History could have gone off in any number of different directions in any
number of different ways at any point along the way, just as your own life
can. You never know. One thing leads to another. Nothing happens in a vacuum.
Actions have consequences. These all sound self-evident. But they’re not
self-evident – particularly to a young person trying to understand life.
Nor
was there ever anything like the past. Nobody lived in the past, if you
stop to think about it. Jefferson, Adams, Washington – they didn’t walk
around saying, “Isn’t this fascinating, living in the past?” They lived
in the present just as we do. The difference was it was their present,
not ours. And just as we don’t know how things are going to turn out for
us, they didn’t either. It’s very easy to stand on the mountaintop as an
historian or biographer and find fault with people for why they did this
or didn’t do that, because we’re not involved in it, we’re not inside it,
we’re not confronting what we don’t know – as everyone who preceded us
always was.
Nor
is there any such creature as a self-made man or woman. We love that expression,
we Americans. But every one who’s ever lived has been affected, changed,
shaped, helped, hindered by other people. We all know, in our own lives,
who those people are who’ve opened a window, given us an idea, given us
encouragement, given us a sense of direction, self-approval, self-worth,
or who have straightened us out when we were on the wrong path. Most often
they have been parents. Almost as often they have been teachers. Stop and
think about those teachers who changed your life, maybe with one sentence,
maybe with one lecture, maybe by just taking an interest in your struggle.
Family, teachers, friends, rivals, competitors – they’ve all shaped us.
And so too have people we’ve never met, never known, because they lived
long before us. They have shaped us too – the people who composed the symphonies
that move us, the painters, the poets, those who have written the great
literature in our language. We walk around everyday, everyone of us, quoting
Shakespeare, Cervantes, Pope. We don’t know it, but we are, all the time.

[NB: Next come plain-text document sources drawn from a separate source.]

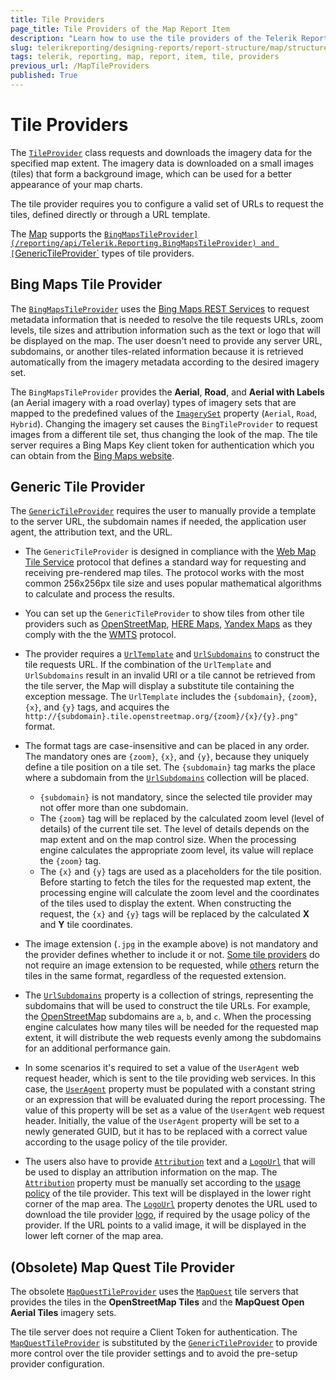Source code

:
 ```yaml
---
title: Tile Providers
page_title: Tile Providers of the Map Report Item
description: "Learn how to use the tile providers of the Telerik Reporting Map report item."
slug: telerikreporting/designing-reports/report-structure/map/structure/tile-providers
tags: telerik, reporting, map, report, item, tile, providers
previous_url: /MapTileProviders
published: True
---
```


# Tile Providers

The [`TileProvider`](/reporting/api/Telerik.Reporting.TileProvider) class requests and downloads the imagery data for the specified map extent. The imagery data is downloaded on a small images (tiles) that form a background image, which can be used for a better appearance of your map charts. 

The tile provider requires you to configure a valid set of URLs to request the tiles, defined directly or through a URL template. 

The [Map](/reporting/api/Telerik.Reporting.Map) supports the [`BingMapsTileProvider](/reporting/api/Telerik.Reporting.BingMapsTileProvider) and [`GenericTileProvider`](/reporting/api/Telerik.Reporting.GenericTileProvider) types of tile providers. 

## Bing Maps Tile Provider

The [`BingMapsTileProvider`](/reporting/api/Telerik.Reporting.BingMapsTileProvider) uses the [Bing Maps REST Services](http://msdn.microsoft.com/en-us/library/ff701713.aspx) to request metadata information that is needed to resolve the tile requests URLs, zoom levels, tile sizes and attribution information such as the text or logo that will be displayed on the map. The user doesn't need to provide any server URL, subdomains, or another tiles-related information because it is retrieved automatically from the imagery metadata according to the desired imagery set. 

The `BingMapsTileProvider` provides the **Aerial**, **Road**, and **Aerial with Labels** (an Aerial imagery with a road overlay) types of imagery sets that are mapped to the predefined values of the [`ImagerySet`](/reporting/api/Telerik.Reporting.ImagerySet) property (`Aerial`, `Road`, `Hybrid`). Changing the imagery set causes the `BingTileProvider` to request images from a different tile set, thus changing the look of the map. The tile server requires a Bing Maps Key client token for authentication which you can obtain from the [Bing Maps website](http://www.microsoft.com/maps/create-a-bing-maps-key.aspx). 

## Generic Tile Provider

The [`GenericTileProvider`](/reporting/api/Telerik.Reporting.GenericTileProvider) requires the user to manually provide a template to the server URL, the subdomain names if needed, the application user agent, the attribution text, and the URL. 

* The `GenericTileProvider` is designed in compliance with the [Web Map Tile Service](http://en.wikipedia.org/wiki/Web_Map_Tile_Service) protocol that defines a standard way for requesting and receiving pre-rendered map tiles. The protocol works with the most common 256x256px tile size and uses popular mathematical algorithms to calculate and process the results. 
* You can set up the `GenericTileProvider` to show tiles from other tile providers such as [OpenStreetMap](http://www.openstreetmap.org), [HERE Maps](http://here.com/), [Yandex Maps](http://maps.yandex.com) as they comply with the the [WMTS](http://en.wikipedia.org/wiki/Web_Map_Tile_Service) protocol. 
* The provider requires a [`UrlTemplate`](/reporting/api/Telerik.Reporting.GenericTileProvider#Telerik_Reporting_GenericTileProvider_UrlTemplate) and [`UrlSubdomains`](/reporting/api/Telerik.Reporting.GenericTileProvider#Telerik_Reporting_GenericTileProvider_UrlSubdomains) to construct the tile requests URL. If the combination of the `UrlTemplate` and `UrlSubdomains` result in an invalid URI or a tile cannot be retrieved from the tile server, the Map will display a substitute tile containing the exception message. The `UrlTemplate` includes the `{subdomain}`, `{zoom}`, `{x}`, and `{y}` tags, and acquires the `http://{subdomain}.tile.openstreetmap.org/{zoom}/{x}/{y}.png"` format. 
* The format tags are case-insensitive and can be placed in any order. The mandatory ones are `{zoom}`, `{x}`, and `{y}`, because they uniquely define a tile position on a tile set. The `{subdomain}` tag marks the place where a subdomain from the [`UrlSubdomains`](/reporting/api/Telerik.Reporting.GenericTileProvider#Telerik_Reporting_GenericTileProvider_UrlSubdomains) collection will be placed. 
  
  * `{subdomain}` is not mandatory, since the selected tile provider may not offer more than one subdomain. 
  * The `{zoom}` tag will be replaced by the calculated zoom level (level of details) of the current tile set. The level of details depends on the map extent and on the map control size. When the processing engine calculates the appropriate zoom level, its value will replace the `{zoom}` tag. 
  * The `{x}` and `{y}` tags are used as a placeholders for the tile position. Before starting to fetch the tiles for the requested map extent, the processing engine will calculate the zoom level and the coordinates of the tiles used to display the extent. When constructing the request, the `{x}` and `{y}` tags will be replaced by the calculated __X__ and __Y__ tile coordinates. 
  
* The image extension (`.jpg` in the example above) is not mandatory and the provider defines whether to include it or not. [Some tile providers](http://maptile.maps.svc.ovi.com/maptiler/maptile/newest/normal.day/2/2/1/256/png8) do not require an image extension to be requested, while [others](http://otile2.mqcdn.com/tiles/1.0.0/map/2/2/1.gif) return the tiles in the same format, regardless of the requested extension. 
* The [`UrlSubdomains`](/reporting/api/Telerik.Reporting.GenericTileProvider#Telerik_Reporting_GenericTileProvider_UrlSubdomains) property is a collection of strings, representing the subdomains that will be used to construct the tile URLs. For example, the [OpenStreetMap](http://www.openstreetmap.com/) subdomains are `a`, `b`, and `c`. When the processing engine calculates how many tiles will be needed for the requested map extent, it will distribute the web requests evenly among the subdomains for an additional performance gain. 
* In some scenarios it's required to set a value of the `UserAgent` web request header, which is sent to the tile providing web services. In this case, the [`UserAgent`](/reporting/api/Telerik.Reporting.GenericTileProvider#Telerik_Reporting_GenericTileProvider_UserAgent) property must be populated with a constant string or an expression that will be evaluated during the report processing. The value of this property will be set as a value of the `UserAgent` web request header. Initially, the value of the `UserAgent` property will be set to a newly generated GUID, but it has to be replaced with a correct value according to the usage policy of the tile provider. 
* The users also have to provide [`Attribution`](/reporting/api/Telerik.Reporting.GenericTileProvider#Telerik_Reporting_GenericTileProvider_Attribution) text and a [`LogoUrl`](/reporting/api/Telerik.Reporting.GenericTileProvider#Telerik_Reporting_GenericTileProvider_LogoUrl) that will be used to display an attribution information on the map. The [`Attribution`](/reporting/api/Telerik.Reporting.GenericTileProvider#Telerik_Reporting_GenericTileProvider_Attribution) property must be manually set according to the [usage policy](http://wiki.openstreetmap.org/wiki/Legal_FAQ) of the tile provider. This text will be displayed in the lower right corner of the map area. The [`LogoUrl`](/reporting/api/Telerik.Reporting.GenericTileProvider#Telerik_Reporting_GenericTileProvider_LogoUrl) property denotes the URL used to download the tile provider [logo](http://wiki.openstreetmap.org/w/images/thumb/7/79/Public-images-osm_logo.svg/32px-Public-images-osm_logo.svg.png), if required by the usage policy of the provider. If the URL points to a valid image, it will be displayed in the lower left corner of the map area. 

## (Obsolete) Map Quest Tile Provider

The obsolete [`MapQuestTileProvider`](/reporting/api/Telerik.Reporting.MapQuestTileProvider) uses the [`MapQuest`](http://www.mapquest.com/) tile servers that provides the tiles in the **OpenStreetMap Tiles** and the **MapQuest Open Aerial Tiles** imagery sets. 

The tile server does not require a Client Token for authentication. The [`MapQuestTileProvider`](/reporting/api/Telerik.Reporting.MapQuestTileProvider) is substituted by the [`GenericTileProvider`](/reporting/api/Telerik.Reporting.GenericTileProvider) to provide more control over the tile provider settings and to avoid the pre-setup provider configuration.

We think this is our way of speaking. It isn’t our way of speaking – it’s
what we have been given. The laws we live by, the freedoms we enjoy, the
institutions that we take for granted – as we should never take for granted
– are all the work of other people who went before us. And to be indifferent
to that isn’t just to be ignorant, it’s to be rude. And ingratitude is
a shabby failing. How can we not want to know about the people who have
made it possible for us to live as we live, to have the freedoms we have,
to be citizens of this greatest of countries in all time? It’s not just
a birthright, it is something that others struggled for, strived for, often
suffered for, often were defeated for and died for, for us, for the next
generation.
Character And Destiny
Now
those who wrote the Declaration of Independence in Philadelphia that fateful
summer of 1776 were not superhuman by any means. Every single one had his
flaws, his failings, his weaknesses. Some of them ardently disliked others
of them. Every one of them did things in his life he regretted. But the
fact that they could rise to the occasion as they did, these imperfect
human beings, and do what they did is also, of course, a testimony to their
humanity. We are not just known by our failings, by our weaknesses, by
our sins. We are known by being capable of rising to the occasion and exhibiting
not just a sense of direction, but strength.
The
Greeks said that character is destiny, and the more I read and understand
of history, the more convinced I am that they were right. You look at the
great paintings by John Trumbull or Charles Willson Peale or Copley or
Gilbert Stuart of those remarkable people who were present at the creation
of our nation, the Founders as we call them. Those aren’t just likenesses.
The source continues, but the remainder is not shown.